Docker Deployment¶

OpenJarvis provides Docker images for both CPU-only and GPU-accelerated deployments, along with a Docker Compose configuration that bundles the API server with an Ollama inference backend.

Quick Start¶

The fastest way to get OpenJarvis running in Docker is with Docker Compose, which starts both the API server and an Ollama backend:

docker compose up -d

This brings up two services:

Service	Port	Description
`jarvis`	8000	OpenJarvis API server
`ollama`	11434	Ollama inference engine

Verify the server is running:

curl http://localhost:8000/health

Expected response:

{"status": "ok"}

Docker Images¶

CPU-Only Image (`Dockerfile`)¶

The default Dockerfile uses a multi-stage build based on python:3.12-slim to produce a minimal image.

Build stages:

Builder stage -- installs uv and the openjarvis[server] package (which includes FastAPI, uvicorn, and all server dependencies) from the project source.
Runtime stage -- copies only the installed Python packages and application code from the builder, keeping the final image small.

FROM python:3.12-slim AS builder

WORKDIR /app
COPY pyproject.toml README.md ./
COPY src/ src/

RUN pip install --no-cache-dir uv && \
    uv pip install --system ".[server]"

FROM python:3.12-slim

COPY --from=builder /usr/local /usr/local
COPY --from=builder /app /app
WORKDIR /app

EXPOSE 8000

ENTRYPOINT ["jarvis"]
CMD ["serve", "--host", "0.0.0.0", "--port", "8000"]

Build it manually:

docker build -t openjarvis:latest .

Run it standalone:

docker run -d -p 8000:8000 openjarvis:latest

GPU Image (`Dockerfile.gpu`)¶

The GPU image is built on nvidia/cuda:12.4.0-runtime-ubuntu22.04 and includes the CUDA 12.4 runtime libraries, enabling GPU-accelerated inference when paired with a GPU-capable engine like vLLM or SGLang.

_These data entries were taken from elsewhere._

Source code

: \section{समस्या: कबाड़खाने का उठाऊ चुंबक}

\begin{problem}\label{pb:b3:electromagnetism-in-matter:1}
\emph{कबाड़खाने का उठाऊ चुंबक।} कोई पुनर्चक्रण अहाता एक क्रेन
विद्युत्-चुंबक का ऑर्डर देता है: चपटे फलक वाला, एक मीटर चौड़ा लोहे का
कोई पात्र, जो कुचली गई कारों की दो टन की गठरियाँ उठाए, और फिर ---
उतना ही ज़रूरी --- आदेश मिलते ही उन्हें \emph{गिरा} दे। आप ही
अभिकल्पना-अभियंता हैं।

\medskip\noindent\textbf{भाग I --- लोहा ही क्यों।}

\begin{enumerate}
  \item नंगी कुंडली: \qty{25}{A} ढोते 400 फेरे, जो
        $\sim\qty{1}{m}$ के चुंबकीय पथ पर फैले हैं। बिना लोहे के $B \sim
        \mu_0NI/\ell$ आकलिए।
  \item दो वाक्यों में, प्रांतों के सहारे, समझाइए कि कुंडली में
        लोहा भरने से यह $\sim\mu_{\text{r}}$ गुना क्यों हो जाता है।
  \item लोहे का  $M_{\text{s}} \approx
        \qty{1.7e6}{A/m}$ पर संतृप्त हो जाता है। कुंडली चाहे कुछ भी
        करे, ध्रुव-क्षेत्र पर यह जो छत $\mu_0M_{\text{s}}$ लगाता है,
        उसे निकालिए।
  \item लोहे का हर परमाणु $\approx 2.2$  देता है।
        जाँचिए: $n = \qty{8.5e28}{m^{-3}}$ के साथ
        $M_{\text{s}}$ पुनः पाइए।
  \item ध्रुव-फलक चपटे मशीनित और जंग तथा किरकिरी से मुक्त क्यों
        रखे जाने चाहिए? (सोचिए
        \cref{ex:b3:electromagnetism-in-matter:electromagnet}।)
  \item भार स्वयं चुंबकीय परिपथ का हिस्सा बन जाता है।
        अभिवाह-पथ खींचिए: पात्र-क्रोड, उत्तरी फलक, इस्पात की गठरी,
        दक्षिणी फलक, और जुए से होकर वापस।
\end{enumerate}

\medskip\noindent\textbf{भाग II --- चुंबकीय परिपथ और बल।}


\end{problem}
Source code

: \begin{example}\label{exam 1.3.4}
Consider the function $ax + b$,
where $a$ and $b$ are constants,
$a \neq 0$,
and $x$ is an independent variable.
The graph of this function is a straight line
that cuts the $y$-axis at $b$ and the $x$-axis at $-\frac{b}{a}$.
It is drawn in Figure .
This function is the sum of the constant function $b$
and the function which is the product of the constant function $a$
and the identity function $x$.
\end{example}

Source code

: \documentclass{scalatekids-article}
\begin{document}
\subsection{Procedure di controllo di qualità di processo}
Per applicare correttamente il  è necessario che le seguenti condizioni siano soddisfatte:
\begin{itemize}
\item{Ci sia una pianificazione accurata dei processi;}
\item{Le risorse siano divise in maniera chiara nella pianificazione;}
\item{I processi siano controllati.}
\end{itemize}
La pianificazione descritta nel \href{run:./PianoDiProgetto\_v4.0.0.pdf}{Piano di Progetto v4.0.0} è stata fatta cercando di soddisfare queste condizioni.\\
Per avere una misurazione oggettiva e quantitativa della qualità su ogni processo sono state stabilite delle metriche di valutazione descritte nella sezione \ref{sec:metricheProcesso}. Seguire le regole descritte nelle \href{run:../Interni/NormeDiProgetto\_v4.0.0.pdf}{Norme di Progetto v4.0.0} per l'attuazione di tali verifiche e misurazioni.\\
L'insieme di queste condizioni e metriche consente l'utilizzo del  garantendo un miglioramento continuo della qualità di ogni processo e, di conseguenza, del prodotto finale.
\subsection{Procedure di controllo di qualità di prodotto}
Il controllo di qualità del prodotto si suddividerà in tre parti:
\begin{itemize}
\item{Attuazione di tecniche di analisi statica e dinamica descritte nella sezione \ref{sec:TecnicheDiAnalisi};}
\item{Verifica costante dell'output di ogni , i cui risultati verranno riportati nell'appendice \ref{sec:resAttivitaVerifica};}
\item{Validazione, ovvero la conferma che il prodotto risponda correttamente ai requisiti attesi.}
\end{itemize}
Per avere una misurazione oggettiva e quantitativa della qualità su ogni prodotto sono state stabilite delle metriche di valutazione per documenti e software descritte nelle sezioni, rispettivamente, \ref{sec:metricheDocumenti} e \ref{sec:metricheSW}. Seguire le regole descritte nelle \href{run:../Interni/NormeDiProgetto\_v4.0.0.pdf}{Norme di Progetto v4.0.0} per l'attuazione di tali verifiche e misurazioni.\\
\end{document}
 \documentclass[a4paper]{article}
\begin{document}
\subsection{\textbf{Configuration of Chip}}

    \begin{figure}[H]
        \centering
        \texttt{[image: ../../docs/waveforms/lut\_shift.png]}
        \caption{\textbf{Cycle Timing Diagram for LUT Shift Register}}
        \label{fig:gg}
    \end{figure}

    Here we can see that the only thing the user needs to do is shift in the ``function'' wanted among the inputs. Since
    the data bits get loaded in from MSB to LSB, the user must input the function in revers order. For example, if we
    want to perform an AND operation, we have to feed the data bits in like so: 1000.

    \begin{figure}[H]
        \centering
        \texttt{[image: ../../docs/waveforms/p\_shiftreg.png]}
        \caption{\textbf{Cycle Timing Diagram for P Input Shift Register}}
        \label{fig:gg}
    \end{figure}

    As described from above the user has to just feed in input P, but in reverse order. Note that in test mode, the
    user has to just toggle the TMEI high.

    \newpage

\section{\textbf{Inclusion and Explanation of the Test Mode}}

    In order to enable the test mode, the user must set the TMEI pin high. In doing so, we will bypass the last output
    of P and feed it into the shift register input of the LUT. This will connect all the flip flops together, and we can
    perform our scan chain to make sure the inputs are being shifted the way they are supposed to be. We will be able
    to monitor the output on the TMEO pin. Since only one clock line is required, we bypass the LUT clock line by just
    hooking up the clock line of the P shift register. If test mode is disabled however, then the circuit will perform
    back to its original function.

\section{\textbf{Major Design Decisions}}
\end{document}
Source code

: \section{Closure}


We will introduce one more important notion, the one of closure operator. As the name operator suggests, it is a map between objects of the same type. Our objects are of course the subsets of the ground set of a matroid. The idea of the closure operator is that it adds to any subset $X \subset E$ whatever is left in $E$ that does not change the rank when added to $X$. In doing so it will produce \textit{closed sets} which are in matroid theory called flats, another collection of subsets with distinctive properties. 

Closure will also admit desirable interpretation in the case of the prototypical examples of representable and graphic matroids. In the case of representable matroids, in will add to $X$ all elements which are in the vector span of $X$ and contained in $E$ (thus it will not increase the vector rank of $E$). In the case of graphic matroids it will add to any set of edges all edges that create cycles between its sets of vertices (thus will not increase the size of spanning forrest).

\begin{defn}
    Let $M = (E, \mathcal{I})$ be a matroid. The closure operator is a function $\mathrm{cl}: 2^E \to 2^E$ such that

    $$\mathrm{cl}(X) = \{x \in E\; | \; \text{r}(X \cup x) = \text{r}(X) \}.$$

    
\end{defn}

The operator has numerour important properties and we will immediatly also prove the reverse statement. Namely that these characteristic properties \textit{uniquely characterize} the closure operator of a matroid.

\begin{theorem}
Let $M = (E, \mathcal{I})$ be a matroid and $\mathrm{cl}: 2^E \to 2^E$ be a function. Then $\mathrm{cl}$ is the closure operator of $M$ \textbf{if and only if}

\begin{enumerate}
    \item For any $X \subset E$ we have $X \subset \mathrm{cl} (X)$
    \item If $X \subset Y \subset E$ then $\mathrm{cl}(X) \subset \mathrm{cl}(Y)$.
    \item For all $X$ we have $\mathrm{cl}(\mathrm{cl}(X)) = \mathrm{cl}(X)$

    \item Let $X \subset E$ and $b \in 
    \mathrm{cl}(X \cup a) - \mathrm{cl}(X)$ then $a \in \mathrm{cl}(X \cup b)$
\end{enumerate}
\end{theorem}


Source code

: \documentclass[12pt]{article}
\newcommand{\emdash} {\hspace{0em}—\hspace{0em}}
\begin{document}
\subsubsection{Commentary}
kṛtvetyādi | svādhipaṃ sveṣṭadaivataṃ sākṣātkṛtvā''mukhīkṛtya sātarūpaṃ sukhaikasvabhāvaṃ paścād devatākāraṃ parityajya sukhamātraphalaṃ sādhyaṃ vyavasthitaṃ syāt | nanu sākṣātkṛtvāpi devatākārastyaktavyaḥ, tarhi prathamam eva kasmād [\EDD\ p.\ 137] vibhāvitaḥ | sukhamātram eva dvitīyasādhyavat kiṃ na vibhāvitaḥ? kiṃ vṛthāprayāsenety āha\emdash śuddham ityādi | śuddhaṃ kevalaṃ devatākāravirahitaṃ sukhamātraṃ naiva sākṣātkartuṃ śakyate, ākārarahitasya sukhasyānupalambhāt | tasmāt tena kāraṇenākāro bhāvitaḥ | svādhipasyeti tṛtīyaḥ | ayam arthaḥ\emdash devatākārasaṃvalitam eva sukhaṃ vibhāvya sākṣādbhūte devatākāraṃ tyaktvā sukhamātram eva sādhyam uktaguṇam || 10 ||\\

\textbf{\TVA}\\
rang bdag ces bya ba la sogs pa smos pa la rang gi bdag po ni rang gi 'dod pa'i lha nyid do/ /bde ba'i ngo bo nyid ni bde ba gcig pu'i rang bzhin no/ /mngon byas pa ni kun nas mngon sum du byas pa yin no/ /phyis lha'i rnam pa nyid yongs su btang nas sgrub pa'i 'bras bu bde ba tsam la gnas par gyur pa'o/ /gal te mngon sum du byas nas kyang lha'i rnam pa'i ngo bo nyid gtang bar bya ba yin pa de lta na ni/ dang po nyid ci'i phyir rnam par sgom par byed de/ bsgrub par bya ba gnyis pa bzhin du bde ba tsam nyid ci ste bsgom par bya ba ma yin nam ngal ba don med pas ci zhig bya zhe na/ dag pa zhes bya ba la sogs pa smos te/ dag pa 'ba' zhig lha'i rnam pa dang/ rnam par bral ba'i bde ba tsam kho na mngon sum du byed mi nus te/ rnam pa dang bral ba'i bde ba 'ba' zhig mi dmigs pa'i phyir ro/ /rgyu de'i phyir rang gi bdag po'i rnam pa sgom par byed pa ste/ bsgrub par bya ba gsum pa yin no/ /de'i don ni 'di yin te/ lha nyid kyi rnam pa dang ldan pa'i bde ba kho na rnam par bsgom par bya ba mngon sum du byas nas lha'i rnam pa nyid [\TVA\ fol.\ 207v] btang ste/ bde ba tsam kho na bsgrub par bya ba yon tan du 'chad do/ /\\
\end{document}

FROM nvidia/cuda:12.4.0-runtime-ubuntu22.04 AS builder

RUN apt-get update && \
    apt-get install -y --no-install-recommends python3 python3-pip python3-venv && \
    rm -rf /var/lib/apt/lists/*

WORKDIR /app
COPY pyproject.toml README.md ./
COPY src/ src/

RUN pip install --no-cache-dir uv && \
    uv pip install --system ".[server]"

FROM nvidia/cuda:12.4.0-runtime-ubuntu22.04

RUN apt-get update && \
    apt-get install -y --no-install-recommends python3 python3-pip && \
    rm -rf /var/lib/apt/lists/*

COPY --from=builder /usr/local /usr/local
COPY --from=builder /app /app
WORKDIR /app

EXPOSE 8000

ENTRYPOINT ["jarvis"]
CMD ["serve", "--host", "0.0.0.0", "--port", "8000"]

Build the GPU image:

docker build -f Dockerfile.gpu -t openjarvis:gpu .

Run with GPU access (requires the NVIDIA Container Toolkit):

docker run -d --gpus all -p 8000:8000 openjarvis:gpu

NVIDIA Container Toolkit required

The host machine must have the NVIDIA Container Toolkit installed for --gpus to work. See the NVIDIA installation guide for setup instructions.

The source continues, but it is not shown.